Leo, even if you should have become a millionaire last year with your work for Symbiostock, you should have deserved it!
Hopefully you do well with your website and enjoy being with your family.
When the VAT-plugin is ready , (nearly) everyone is now able to build his own website and sell his own work, even within the EU, if they wish to do so AND at very low costs. This was never possible before you came up with the idea of Symbiostock and we all thank you for that.
When getting negative reactions: donforget most people are grateful for all the work you did.

I am absolutely sure that the Symbiostock idea will not die.
The negative comments makes no sense. People are busy for years to build up a good portfolio with an agency and then expect to get rich overnight selling from their own website? Thats not a realistic view, to say the least. Things need time to grow.

Paul Melcher used in his blog about Symbiostock the example of the mushroom-network:
http://blog.melchersystem.com/2013/05/08/crowd-managed-photo-agency/
Quote
it is a 2,200 year old fungus whose fruits, or otherwise known as mushrooms, peek out here and there


Can it be destroyed partially? Yes. And then it will recover. Can it be destroyed totally? Yes, but you need to destroy the whole forest too! And when the forest starts to grow again, the mushrooms will too.

And I think this is the same with Symbiostock. When people silently go on building their own sites, the Symbio-principle will not be destroyed and will be successful at last, unless you destroy the internet too...

Goofy

« Reply #29 on: February 25, 2014, 14:42 »
+14
First of all Kudos to Leo!

Having been an Technology Director I know the feeling for Leo! I admit I was on the sideline on this project (wanted to see it mature plus I lacked the time - full time day job and this wonderful MS business) - but I see promise and what it can be in the future.

Here are some of my thoughts-

1. Limit a test group before going to the masses
2. Keep all noise (comments) internal
3. Run a proof of concept to a larger but limited group (players that can have major impact on the project)
4. Release to the masses - have general uses defined along with expectations

Once again thanks Leo for your hard efforts and don't worry this project will turn out to be a success...


« Reply #30 on: February 25, 2014, 14:53 »
+8
Hold on, we'll make it!

Leo, good luck out there :) And don't you forget, how much people are grateful for all this hard work! (even if they are not writing here:P )
You know, you did something great :)

Forgive me now, I'm coming back to improve my Sys site :)

« Reply #31 on: February 25, 2014, 15:49 »
+4
Thanks Leo, and good luck for your future projects  :)

« Reply #32 on: February 25, 2014, 16:02 »
0

The Symbiostock forum is back! Thank you Leo!!  ;)




« Reply #33 on: February 25, 2014, 16:06 »
0

The Symbiostock forum is back! Thank you Leo!!  ;)
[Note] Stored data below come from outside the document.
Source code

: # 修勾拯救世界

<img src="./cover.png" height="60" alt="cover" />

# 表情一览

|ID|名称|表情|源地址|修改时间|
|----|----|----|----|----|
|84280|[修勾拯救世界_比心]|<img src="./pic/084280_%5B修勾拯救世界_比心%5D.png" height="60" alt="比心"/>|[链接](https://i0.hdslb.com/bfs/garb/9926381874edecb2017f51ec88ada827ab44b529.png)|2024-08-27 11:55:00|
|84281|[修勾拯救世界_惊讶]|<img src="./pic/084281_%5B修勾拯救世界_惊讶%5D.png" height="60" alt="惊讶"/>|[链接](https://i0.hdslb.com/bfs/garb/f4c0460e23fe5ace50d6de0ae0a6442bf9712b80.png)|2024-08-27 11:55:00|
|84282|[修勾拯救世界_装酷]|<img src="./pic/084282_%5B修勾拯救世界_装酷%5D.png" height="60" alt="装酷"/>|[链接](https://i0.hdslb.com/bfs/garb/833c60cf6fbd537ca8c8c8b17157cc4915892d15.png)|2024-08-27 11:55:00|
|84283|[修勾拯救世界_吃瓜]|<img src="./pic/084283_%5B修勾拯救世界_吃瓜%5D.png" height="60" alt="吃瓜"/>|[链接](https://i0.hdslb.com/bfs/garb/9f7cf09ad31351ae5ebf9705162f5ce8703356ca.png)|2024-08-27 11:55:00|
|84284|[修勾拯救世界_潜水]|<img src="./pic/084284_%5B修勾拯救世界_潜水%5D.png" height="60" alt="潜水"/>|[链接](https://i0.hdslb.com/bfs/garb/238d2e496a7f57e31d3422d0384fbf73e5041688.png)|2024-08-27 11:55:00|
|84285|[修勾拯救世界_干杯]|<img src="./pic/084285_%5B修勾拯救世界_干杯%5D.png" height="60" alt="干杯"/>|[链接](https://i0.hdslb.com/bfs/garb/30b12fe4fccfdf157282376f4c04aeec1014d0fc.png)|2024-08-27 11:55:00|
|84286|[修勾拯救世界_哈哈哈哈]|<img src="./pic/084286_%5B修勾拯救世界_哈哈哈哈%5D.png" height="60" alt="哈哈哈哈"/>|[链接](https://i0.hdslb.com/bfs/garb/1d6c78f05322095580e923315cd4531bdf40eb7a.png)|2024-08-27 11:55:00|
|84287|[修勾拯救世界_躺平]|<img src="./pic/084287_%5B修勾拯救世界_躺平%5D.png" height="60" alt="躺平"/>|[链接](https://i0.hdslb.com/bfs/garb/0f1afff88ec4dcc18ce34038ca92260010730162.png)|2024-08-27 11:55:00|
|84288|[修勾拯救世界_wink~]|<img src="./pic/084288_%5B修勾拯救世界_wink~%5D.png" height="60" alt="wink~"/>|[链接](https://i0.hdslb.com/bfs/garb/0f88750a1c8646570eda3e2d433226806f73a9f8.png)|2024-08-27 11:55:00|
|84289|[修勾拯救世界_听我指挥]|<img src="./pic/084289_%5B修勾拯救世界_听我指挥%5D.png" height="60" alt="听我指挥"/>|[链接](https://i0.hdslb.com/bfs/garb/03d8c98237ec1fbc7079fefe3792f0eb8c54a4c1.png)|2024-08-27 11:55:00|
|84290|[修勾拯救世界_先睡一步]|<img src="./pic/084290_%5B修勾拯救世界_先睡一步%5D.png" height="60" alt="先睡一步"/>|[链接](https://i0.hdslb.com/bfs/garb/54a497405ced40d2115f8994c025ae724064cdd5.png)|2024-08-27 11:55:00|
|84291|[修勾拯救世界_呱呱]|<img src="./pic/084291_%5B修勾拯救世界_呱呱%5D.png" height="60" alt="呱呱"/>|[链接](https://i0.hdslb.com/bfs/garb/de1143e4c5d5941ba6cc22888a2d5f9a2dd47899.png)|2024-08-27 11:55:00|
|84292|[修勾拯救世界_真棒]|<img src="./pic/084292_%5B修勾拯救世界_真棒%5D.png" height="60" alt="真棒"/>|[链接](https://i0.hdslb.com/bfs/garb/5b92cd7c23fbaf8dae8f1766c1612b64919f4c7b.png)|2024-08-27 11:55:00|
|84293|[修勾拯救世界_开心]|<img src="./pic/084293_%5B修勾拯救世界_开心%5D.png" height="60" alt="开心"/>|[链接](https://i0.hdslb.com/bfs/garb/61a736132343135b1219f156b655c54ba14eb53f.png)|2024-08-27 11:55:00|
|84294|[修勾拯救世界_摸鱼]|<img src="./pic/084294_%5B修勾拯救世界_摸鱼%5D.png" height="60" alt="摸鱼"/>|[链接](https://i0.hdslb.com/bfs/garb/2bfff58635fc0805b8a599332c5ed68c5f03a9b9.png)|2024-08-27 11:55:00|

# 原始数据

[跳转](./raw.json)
Sorry, I wrote too fast. It's read only and posts are not allowed :-(

« Reply #34 on: February 25, 2014, 21:45 »
-14
This is my final post in MSG.



Symbiostock's greatest strenth is also its greatest weakness: Its mostly free.
 
 The most crucial and advanced features come in the basic free package. Some specialized features come in the optional packages.
 
 Many of you do not understand the developments that occur - some good, some bad, so today I'm going to write the final words on this subject before going back to illustration. I'm going to address you the same as I speak to the professionals behind closed doors, otherwise you will not fully understand the truth of why this project barely survives, although being quite loved by the majority of users. Forgive me if some of you are insulted.

Free and Open Source - Its greatest strength is it's greatest weakness


 For those of you who do not remember, the infamous Google deal that had spawned this project. It was the proverbial handwriting on the wall, evidence that our profession was deadly near to a close. That deal sent a multi-tiered message to people. Things have never been the same since.
 
 Symbiostock was started as a simple "life boat" system for when the big ships started to sink, or professionals could no longer work in Microstock. Symbiostock sites would form the alternative, theoretically. My site worked for me. Another one I had designed did great -- why not introduce the concept to the microstockers?

Yuri - Microstock Not Sustainable. "Professionals work with Professionals"

 
 "Professional" is a vague word, its definition varies among cultures. Yuri realized there was no future in the current agency system for professionals, and spoke concerning "professionals" making correct decisions, and was ridiculed for 20+ pages.
 
 Nonetheless, things taking shape, Symbiostock was seeming like a timely idea. Yet the culture that spit on Yuri would also be the downfall of the Symbiostock project.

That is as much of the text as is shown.